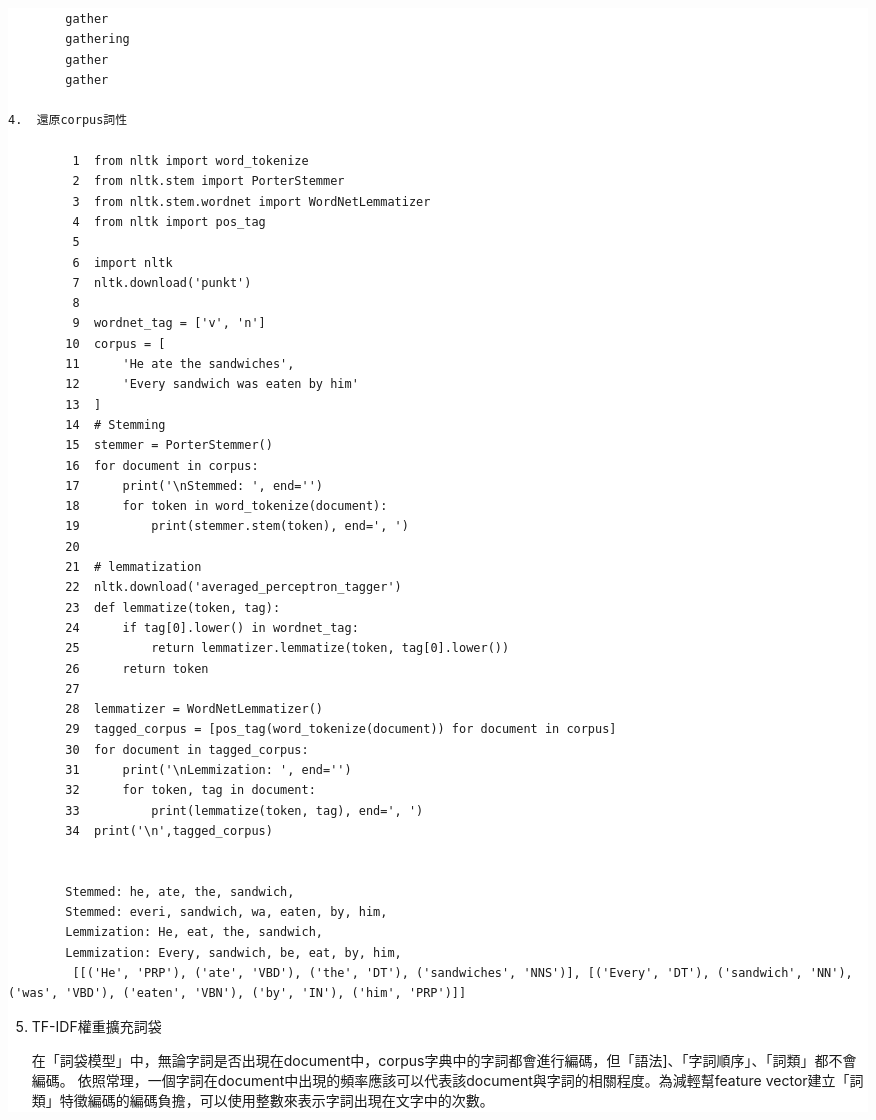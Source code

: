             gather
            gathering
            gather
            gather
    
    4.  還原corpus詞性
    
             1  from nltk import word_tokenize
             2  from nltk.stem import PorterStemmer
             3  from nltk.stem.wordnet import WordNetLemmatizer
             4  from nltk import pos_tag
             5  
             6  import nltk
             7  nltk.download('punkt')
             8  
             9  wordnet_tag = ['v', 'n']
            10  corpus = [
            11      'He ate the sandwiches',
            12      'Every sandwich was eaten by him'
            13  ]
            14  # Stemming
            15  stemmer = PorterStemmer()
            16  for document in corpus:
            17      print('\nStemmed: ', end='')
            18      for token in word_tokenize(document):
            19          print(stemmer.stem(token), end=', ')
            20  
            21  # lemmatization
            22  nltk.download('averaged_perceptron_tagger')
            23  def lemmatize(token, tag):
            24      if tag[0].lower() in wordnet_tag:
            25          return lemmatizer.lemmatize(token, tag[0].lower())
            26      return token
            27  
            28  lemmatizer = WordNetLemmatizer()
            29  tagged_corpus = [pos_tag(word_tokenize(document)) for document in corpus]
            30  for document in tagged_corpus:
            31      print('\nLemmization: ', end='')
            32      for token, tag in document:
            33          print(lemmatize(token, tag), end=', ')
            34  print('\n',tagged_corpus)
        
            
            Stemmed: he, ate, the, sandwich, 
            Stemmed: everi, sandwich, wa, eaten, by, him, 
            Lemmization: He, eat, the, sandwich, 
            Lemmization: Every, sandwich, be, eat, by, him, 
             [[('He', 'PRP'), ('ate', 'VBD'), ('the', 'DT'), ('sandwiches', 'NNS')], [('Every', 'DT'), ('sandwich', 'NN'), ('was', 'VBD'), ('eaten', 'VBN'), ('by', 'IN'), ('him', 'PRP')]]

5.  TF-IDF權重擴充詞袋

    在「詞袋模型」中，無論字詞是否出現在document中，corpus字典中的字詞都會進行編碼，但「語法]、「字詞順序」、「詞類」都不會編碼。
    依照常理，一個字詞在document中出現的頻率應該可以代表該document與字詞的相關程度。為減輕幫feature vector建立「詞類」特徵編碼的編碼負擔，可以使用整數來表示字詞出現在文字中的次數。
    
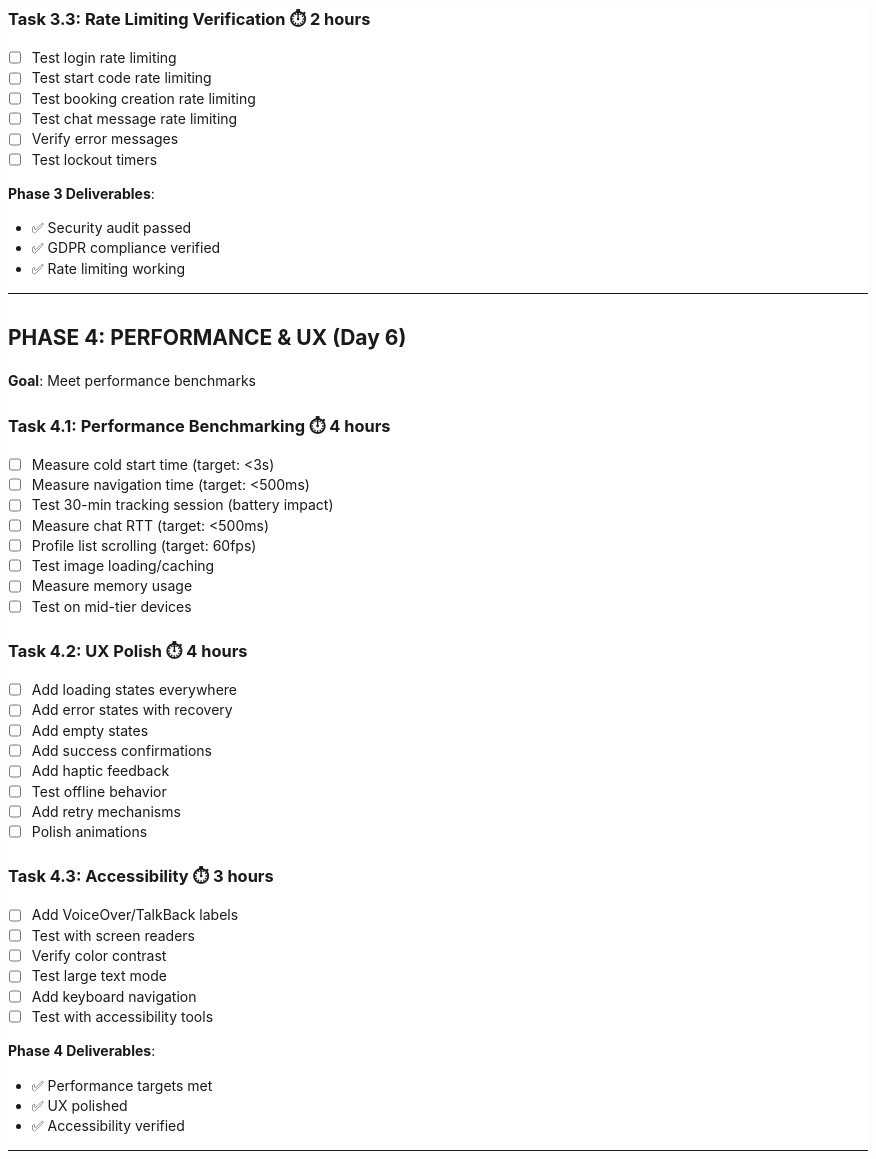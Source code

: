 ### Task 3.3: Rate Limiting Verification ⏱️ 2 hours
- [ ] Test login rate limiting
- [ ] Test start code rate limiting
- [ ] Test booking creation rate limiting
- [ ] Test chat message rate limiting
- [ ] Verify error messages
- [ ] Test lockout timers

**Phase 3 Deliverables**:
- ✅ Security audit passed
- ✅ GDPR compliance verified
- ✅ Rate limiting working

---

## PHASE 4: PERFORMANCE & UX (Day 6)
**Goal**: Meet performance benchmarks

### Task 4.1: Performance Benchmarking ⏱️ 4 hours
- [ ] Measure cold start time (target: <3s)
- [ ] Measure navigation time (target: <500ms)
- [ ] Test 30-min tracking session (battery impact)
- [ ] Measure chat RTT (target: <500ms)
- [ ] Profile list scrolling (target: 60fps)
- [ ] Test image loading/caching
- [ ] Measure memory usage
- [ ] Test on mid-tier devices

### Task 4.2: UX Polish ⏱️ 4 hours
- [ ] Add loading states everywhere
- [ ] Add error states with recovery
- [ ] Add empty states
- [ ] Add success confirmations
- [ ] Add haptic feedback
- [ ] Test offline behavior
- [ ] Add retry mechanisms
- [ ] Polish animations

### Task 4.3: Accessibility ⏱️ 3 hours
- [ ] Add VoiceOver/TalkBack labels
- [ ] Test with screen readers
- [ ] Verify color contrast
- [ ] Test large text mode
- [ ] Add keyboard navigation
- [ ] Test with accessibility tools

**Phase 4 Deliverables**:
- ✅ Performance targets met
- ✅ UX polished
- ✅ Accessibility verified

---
■ ■ ■ ■
**WHAT IS REQUIRED**
Copy word for word the stretch of entries above from the line that has "return lemmatizer.lemmatize(token, tag[0].lower())" through the line that has "tag), end=', ')", both ends included, and nothing outside it.

**EXERCISE SOLUTION**
            25          return lemmatizer.lemmatize(token, tag[0].lower())
            26      return token
            27  
            28  lemmatizer = WordNetLemmatizer()
            29  tagged_corpus = [pos_tag(word_tokenize(document)) for document in corpus]
            30  for document in tagged_corpus:
            31      print('\nLemmization: ', end='')
            32      for token, tag in document:
            33          print(lemmatize(token, tag), end=', ')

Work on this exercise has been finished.